The Gavel that Unraveled the Tobacco Industry

10 of the Most Appalling Facts about Tobacco Company Misdeeds from the Famous Federal Court Ruling

On August 17, 2006, federal judge Gladys Kessler found the major tobacco companies—including Altria (Philip Morris) and RJ Reynolds—guilty on civil racketeering charges (i.e., organized criminal activity). On that day, she issued a final judgment and  1,682-page opinion  that found the companies had been covering up the health risks associated with smoking and marketing their products to children for decades.

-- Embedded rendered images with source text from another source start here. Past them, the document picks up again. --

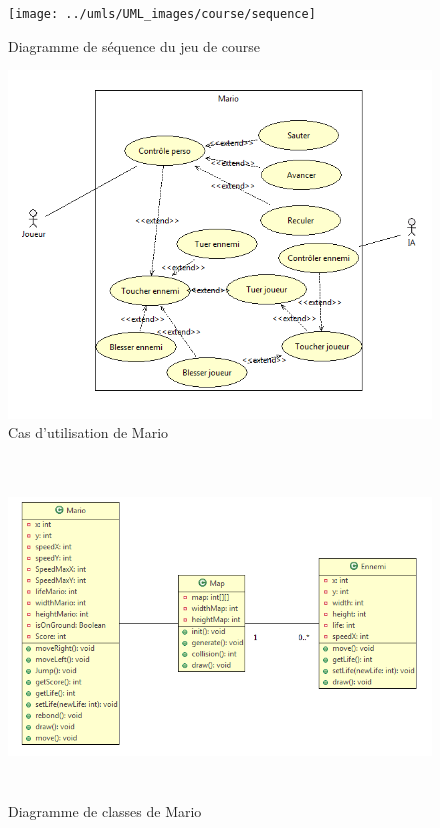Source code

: \begin{figure}[h]
 \centering
 \texttt{[image: ../umls/UML\_images/course/sequence]} \hfill
 \caption{Diagramme de séquence du jeu de course}
\end{figure}

\clearpage

\begin{figure}[h]
 \centering
 \includegraphics[width=\textwidth]{../umls/UML_images/Mario/Utilisation} \hfill
 \caption{Cas d'utilisation de Mario}
\end{figure}

\begin{figure}[h]
 \centering
 \includegraphics[height=9cm]{../umls/UML_images/Mario/Class} \hfill
 \caption{Diagramme de classes de Mario}
\end{figure}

And, finally, after many years of delay the tobacco companies were required to issue the "corrective statements" in newspapers and on TV in 2017 and 2018 that were originally ordered by Judge Kessler's decision. Subsequent court decisions in 2018 also required "corrective statements" on tobacco company websites and on cigarettes packs. 

Then in December 2022, a court order was issued requiring corrective statements to be posted at around 200,000 retail outlets across the country. These signs were required to be posted starting October 1, 2023 and are required to be up until June 30, 2025. The public can assist with ensuring retail stores are displaying these signs at

Here are 10 of the most troubling findings of fact the judge found in her ruling against these tobacco companies:

10. The tobacco companies "concealed and suppressed research data and other evidence that nicotine is addictive."

9. The tobacco companies "falsely marketed and promoted low tar/light cigarettes as less harmful than full-flavor cigarettes in order to keep people smoking and sustain corporate revenues."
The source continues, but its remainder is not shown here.